Late last month, athletics officials at Stony Brook University threatened the press credentials of a student magazine in response to a staffer's comedic live-tweeting of a football game.
The needed backdrop: Along with a terrific journalism school, there are three major student media outlets at SBU. The Statesman is the fantastic longtime student newspaper. The Stony Brook Independent is a respected independent online news source. And The Stony Brook Press is an established weekly alternative known for its mix of serious and satiric content.
The Press recently covered SBU football's one-point Homecoming win over Colgate University. A pair of photographers captured shots from the sidelines. A reporter worked on a serious recap from the press box. And a separate staffer sat in the stands, live-tweeting the action on the field in humorous fashion.
A sampling of the tweets: "The batters have teed off!"; "Stony Brook gets their first icing call of the game"; and "Homerun! 15-Love, Stony Brook!"
As the Press explained, "His objective was to live-tweet the game, while making references to any sport but football... If anything, we were poking fun at our lack of knowledge when it comes to sports."
SBU officials were apparently not amused, threatening to revoke the magazine's press credentials for the rest of the year unless it started tweeting correctly.
According to Press managing editor Tom Johnson, following the warning tweet, "the athletics department sent the magazine a direct message: 'I strongly suggest you come up to the press box to discuss your inability to tweet the correct way.' Later in the game, an athletic official approached one of the magazine's photographers, telling her that if the tweeting didn't stop they would take away the paper's credentials."
In an editorial about the incident -- headlined "Don't Censor Me, Bro! "-- the Press clarified that the tweeting staffer had not attended the game using an SBU-issued press pass.

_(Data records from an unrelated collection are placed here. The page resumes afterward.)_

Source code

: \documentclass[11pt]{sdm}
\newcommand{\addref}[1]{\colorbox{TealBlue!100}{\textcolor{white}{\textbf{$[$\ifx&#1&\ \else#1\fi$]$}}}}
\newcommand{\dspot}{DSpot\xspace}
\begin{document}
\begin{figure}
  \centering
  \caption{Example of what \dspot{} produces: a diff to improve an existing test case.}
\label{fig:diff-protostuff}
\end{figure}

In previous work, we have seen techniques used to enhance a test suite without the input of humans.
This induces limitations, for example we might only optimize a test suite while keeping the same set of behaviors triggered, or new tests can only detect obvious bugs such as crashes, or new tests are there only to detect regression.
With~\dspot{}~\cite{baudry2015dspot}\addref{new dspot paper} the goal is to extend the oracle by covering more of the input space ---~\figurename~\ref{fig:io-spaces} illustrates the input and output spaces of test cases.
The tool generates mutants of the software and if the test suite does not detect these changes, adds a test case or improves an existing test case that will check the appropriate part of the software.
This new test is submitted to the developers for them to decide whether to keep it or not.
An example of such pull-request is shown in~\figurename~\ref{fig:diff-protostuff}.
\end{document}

As the editors noted, "In many ways, the Athletics Department was overstepping their boundaries by doing this. First of all, under the First Amendment, we have the right to publish anything we want, even tweets... If the person live-tweeting had been in the press box, preventing another reporter from factually covering the game, their request to stop would have been justified. If any directly offensive references had been made in the tweets, their distress would have been understood. But the fact is, the person live-tweeting the game was simply a student sitting in the stands, which is in no way violating any rules... Did the Athletics Department have a right to threaten revocation of our press credentials? Simply put, yes. Technically, if we don't cover a sporting event in a manner that the Athletics Department deems appropriate, it has the right to take back the press credentials they issued to us. But that doesn't make it right."